--- Listed entries Enclosed Below ---

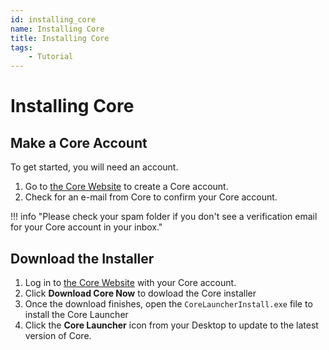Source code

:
 ```yaml
---
id: installing_core
name: Installing Core
title: Installing Core
tags:
    - Tutorial
---
```


# Installing Core

## Make a Core Account

To get started, you will need an account.

1. Go to [the Core Website](https://www.coregames.com/register) to create a Core account.
2. Check for an e-mail from Core to confirm your Core account.

!!! info "Please check your spam folder if you don't see a verification email for your Core account in your inbox."

## Download the Installer

1. Log in to [the Core Website](https://www.coregames.com/login) with your Core account.
2. Click **Download Core Now** to dowload the Core installer
3. Once the download finishes, open the `CoreLauncherInstall.exe` file  to install the Core Launcher
4. Click the **Core Launcher** icon from your Desktop to update to the latest version of Core.
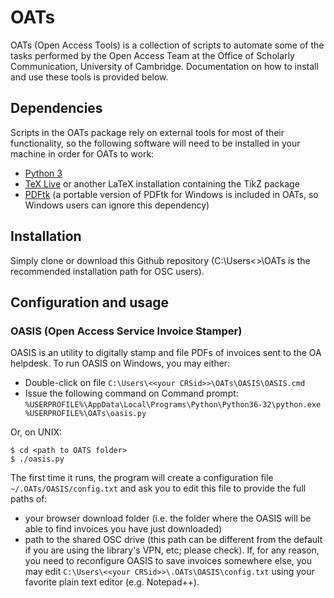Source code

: # OATs

OATs (Open Access Tools) is a collection of scripts to automate some of the tasks performed by the Open Access Team at the Office of Scholarly Communication, University of Cambridge. Documentation on how to install and use these tools is provided below.

## Dependencies

Scripts in the OATs package rely on external tools for most of their functionality, so the following software will need to be installed in your machine in order for OATs to work:

* [Python 3](https://www.python.org)
* [TeX Live](https://www.tug.org/texlive) or another LaTeX installation containing the TikZ package
* [PDFtk](https://www.pdflabs.com/tools/pdftk-the-pdf-toolkit) (a portable version of PDFtk for Windows is included in OATs, so Windows users can ignore this dependency)

## Installation

Simply clone or download this Github repository (C:\Users\<<your CRSid>>\OATs is the recommended installation path for OSC users).
  
## Configuration and usage

### OASIS (Open Access Service Invoice Stamper)

OASIS is an utility to digitally stamp and file PDFs of invoices sent to the OA helpdesk. To run OASIS on Windows, you may either:

* Double-click on file `C:\Users\<<your CRSid>>\OATs\OASIS\OASIS.cmd`
* Issue the following command on Command prompt: `%USERPROFILE%\AppData\Local\Programs\Python\Python36-32\python.exe %USERPROFILE%\OATs\oasis.py`

Or, on UNIX:

```
$ cd <path to OATS folder>
$ ./oasis.py
```

The first time it runs, the program will create a configuration file `~/.OATs/OASIS/config.txt` and ask you to edit this file to provide the full paths of:

* your browser download folder (i.e. the folder where the OASIS will be able to find invoices you have just downloaded)
* path to the shared OSC drive (this path can be different from the default if you are using the library's VPN, etc; please check). If, for any reason, you need to reconfigure OASIS to save invoices somewhere else, you may edit `C:\Users\<<your CRSid>>\.OATs\OASIS\config.txt` using your favorite plain text editor (e.g. Notepad++).
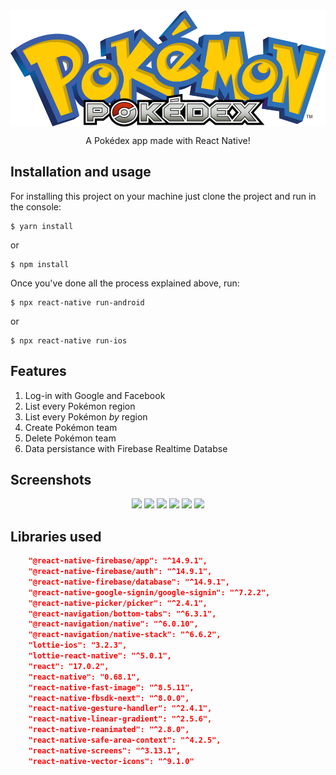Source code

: <img src="./src/assets/images/app_logo@3x.png" align="center" />
<p align="center"> A Pokédex app made with React Native! </p>


## <a name="installation"></a> Installation and usage

For installing this project on your machine just clone the project and run in the console: 
```console
$ yarn install
```
or
```console
$ npm install
```

Once you've done all the process explained above, run:
```console
$ npx react-native run-android
```
or
```console
$ npx react-native run-ios
```

## <a name="features"></a> Features

1. Log-in with Google and Facebook
2. List every Pokémon region
3. List every Pokémon *by* region
4. Create Pokémon team
5. Delete Pokémon team
6. Data persistance with Firebase Realtime Databse

## <a name="screenshot"></a> Screenshots

<p align="center">
   <img src="https://user-images.githubusercontent.com/36211892/166177310-f7555469-a143-4367-b872-5e6576e235d3.png" width="250"/>
   <img src="https://user-images.githubusercontent.com/36211892/166177325-6a83310c-3f2f-4e71-81be-716e9a03f5b1.png" width="250"/>
   <img src="https://user-images.githubusercontent.com/36211892/166177527-a37ae5d7-a867-48ff-a3bb-2db008c615d6.png" width="250"/>
   <img src="https://user-images.githubusercontent.com/36211892/166177574-59a89049-9a14-446a-bb44-6a446efee0f0.png" width="250"/>
   <img src="https://user-images.githubusercontent.com/36211892/166177626-b4ba5b49-b2d2-49ad-bf8b-4b4f81f8dfd3.png" width="250"/>
   <img src="https://user-images.githubusercontent.com/36211892/166178146-0f7fdf36-8ecd-4bb9-bd52-da78d7826bc5.png" width="250"/>
</p>

## <a name="screenshot"></a> Libraries used
```json
    "@react-native-firebase/app": "^14.9.1",
    "@react-native-firebase/auth": "^14.9.1",
    "@react-native-firebase/database": "^14.9.1",
    "@react-native-google-signin/google-signin": "^7.2.2",
    "@react-native-picker/picker": "^2.4.1",
    "@react-navigation/bottom-tabs": "^6.3.1",
    "@react-navigation/native": "^6.0.10",
    "@react-navigation/native-stack": "^6.6.2",
    "lottie-ios": "3.2.3",
    "lottie-react-native": "^5.0.1",
    "react": "17.0.2",
    "react-native": "0.68.1",
    "react-native-fast-image": "^8.5.11",
    "react-native-fbsdk-next": "^8.0.0",
    "react-native-gesture-handler": "^2.4.1",
    "react-native-linear-gradient": "^2.5.6",
    "react-native-reanimated": "^2.8.0",
    "react-native-safe-area-context": "^4.2.5",
    "react-native-screens": "^3.13.1",
    "react-native-vector-icons": "^9.1.0"
```
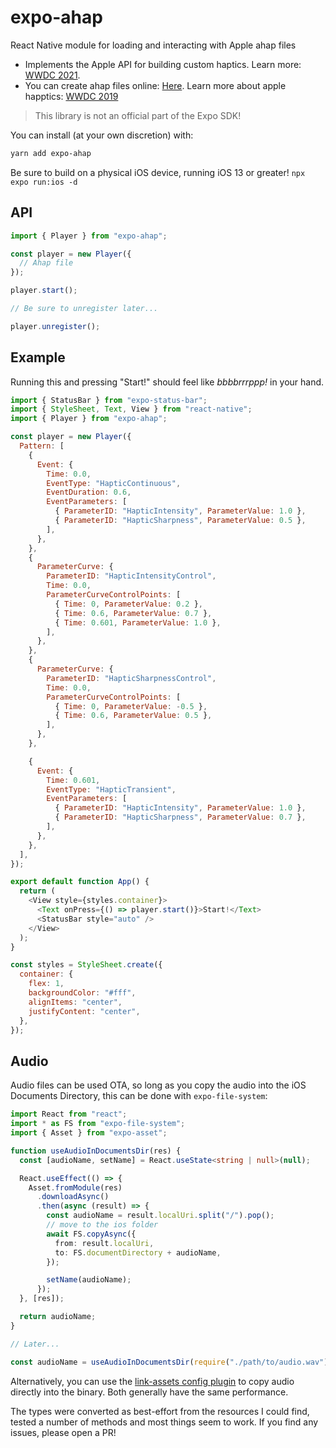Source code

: # expo-ahap

React Native module for loading and interacting with Apple ahap files

- Implements the Apple API for building custom haptics. Learn more: [WWDC 2021](https://developer.apple.com/videos/play/wwdc2021/10278).
- You can create ahap files online: [Here](https://ahap.fancypixel.it/). Learn more about apple happtics: [WWDC 2019](https://developer.apple.com/videos/play/wwdc2019/810/)

> This library is not an official part of the Expo SDK!

You can install (at your own discretion) with:

```sh
yarn add expo-ahap
```

Be sure to build on a physical iOS device, running iOS 13 or greater! `npx expo run:ios -d`

## API

```js
import { Player } from "expo-ahap";

const player = new Player({
  // Ahap file
});

player.start();

// Be sure to unregister later...

player.unregister();
```

## Example

Running this and pressing "Start!" should feel like _bbbbrrrppp!_ in your hand.

```js
import { StatusBar } from "expo-status-bar";
import { StyleSheet, Text, View } from "react-native";
import { Player } from "expo-ahap";

const player = new Player({
  Pattern: [
    {
      Event: {
        Time: 0.0,
        EventType: "HapticContinuous",
        EventDuration: 0.6,
        EventParameters: [
          { ParameterID: "HapticIntensity", ParameterValue: 1.0 },
          { ParameterID: "HapticSharpness", ParameterValue: 0.5 },
        ],
      },
    },
    {
      ParameterCurve: {
        ParameterID: "HapticIntensityControl",
        Time: 0.0,
        ParameterCurveControlPoints: [
          { Time: 0, ParameterValue: 0.2 },
          { Time: 0.6, ParameterValue: 0.7 },
          { Time: 0.601, ParameterValue: 1.0 },
        ],
      },
    },
    {
      ParameterCurve: {
        ParameterID: "HapticSharpnessControl",
        Time: 0.0,
        ParameterCurveControlPoints: [
          { Time: 0, ParameterValue: -0.5 },
          { Time: 0.6, ParameterValue: 0.5 },
        ],
      },
    },

    {
      Event: {
        Time: 0.601,
        EventType: "HapticTransient",
        EventParameters: [
          { ParameterID: "HapticIntensity", ParameterValue: 1.0 },
          { ParameterID: "HapticSharpness", ParameterValue: 0.7 },
        ],
      },
    },
  ],
});

export default function App() {
  return (
    <View style={styles.container}>
      <Text onPress={() => player.start()}>Start!</Text>
      <StatusBar style="auto" />
    </View>
  );
}

const styles = StyleSheet.create({
  container: {
    flex: 1,
    backgroundColor: "#fff",
    alignItems: "center",
    justifyContent: "center",
  },
});
```

## Audio

Audio files can be used OTA, so long as you copy the audio into the iOS Documents Directory, this can be done with `expo-file-system`:

```ts
import React from "react";
import * as FS from "expo-file-system";
import { Asset } from "expo-asset";

function useAudioInDocumentsDir(res) {
  const [audioName, setName] = React.useState<string | null>(null);

  React.useEffect(() => {
    Asset.fromModule(res)
      .downloadAsync()
      .then(async (result) => {
        const audioName = result.localUri.split("/").pop();
        // move to the ios folder
        await FS.copyAsync({
          from: result.localUri,
          to: FS.documentDirectory + audioName,
        });

        setName(audioName);
      });
  }, [res]);

  return audioName;
}

// Later...

const audioName = useAudioInDocumentsDir(require("./path/to/audio.wav"));
```

Alternatively, you can use the [link-assets config plugin](https://github.com/evanbacon/link-assets#readme) to copy audio directly into the binary. Both generally have the same performance.


The types were converted as best-effort from the resources I could find, tested a number of methods and most things seem to work. If you find any issues, please open a PR!


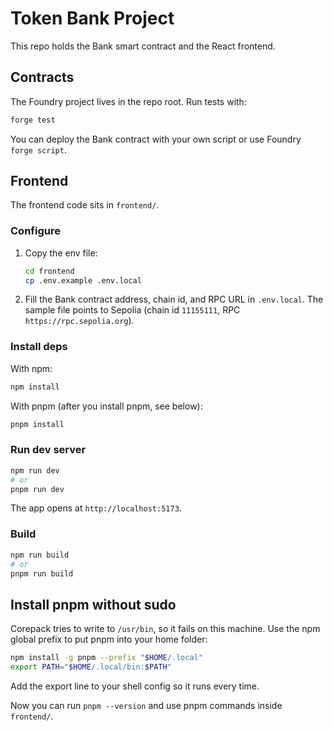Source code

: # Token Bank Project

This repo holds the Bank smart contract and the React frontend.

## Contracts

The Foundry project lives in the repo root. Run tests with:
```bash
forge test
```
You can deploy the Bank contract with your own script or use Foundry `forge script`.

## Frontend

The frontend code sits in `frontend/`.

### Configure

1. Copy the env file:
   ```bash
   cd frontend
   cp .env.example .env.local
   ```
2. Fill the Bank contract address, chain id, and RPC URL in `.env.local`. The sample file points to Sepolia (chain id `11155111`, RPC `https://rpc.sepolia.org`).

### Install deps

With npm:
```bash
npm install
```

With pnpm (after you install pnpm, see below):
```bash
pnpm install
```

### Run dev server
```bash
npm run dev
# or
pnpm run dev
```
The app opens at `http://localhost:5173`.

### Build
```bash
npm run build
# or
pnpm run build
```

## Install pnpm without sudo

Corepack tries to write to `/usr/bin`, so it fails on this machine. Use the npm global prefix to put pnpm into your home folder:
```bash
npm install -g pnpm --prefix "$HOME/.local"
export PATH="$HOME/.local/bin:$PATH"
```
Add the export line to your shell config so it runs every time.

Now you can run `pnpm --version` and use pnpm commands inside `frontend/`.
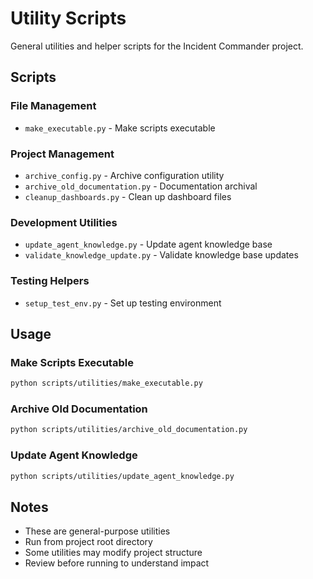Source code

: # Utility Scripts

General utilities and helper scripts for the Incident Commander project.

## Scripts

### File Management
- `make_executable.py` - Make scripts executable

### Project Management
- `archive_config.py` - Archive configuration utility
- `archive_old_documentation.py` - Documentation archival
- `cleanup_dashboards.py` - Clean up dashboard files

### Development Utilities
- `update_agent_knowledge.py` - Update agent knowledge base
- `validate_knowledge_update.py` - Validate knowledge base updates

### Testing Helpers
- `setup_test_env.py` - Set up testing environment

## Usage

### Make Scripts Executable
```bash
python scripts/utilities/make_executable.py
```

### Archive Old Documentation
```bash
python scripts/utilities/archive_old_documentation.py
```

### Update Agent Knowledge
```bash
python scripts/utilities/update_agent_knowledge.py
```

## Notes
- These are general-purpose utilities
- Run from project root directory
- Some utilities may modify project structure
- Review before running to understand impact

--- End of Enclosed Listed entries ---

- [Task directions]: Your answer should be the lines of the records that hold the string "sure".

- [Finished exercise]:
Be sure to build on a physical iOS device, running iOS 13 or greater! `npx expo run:ios -d`
// Be sure to unregister later...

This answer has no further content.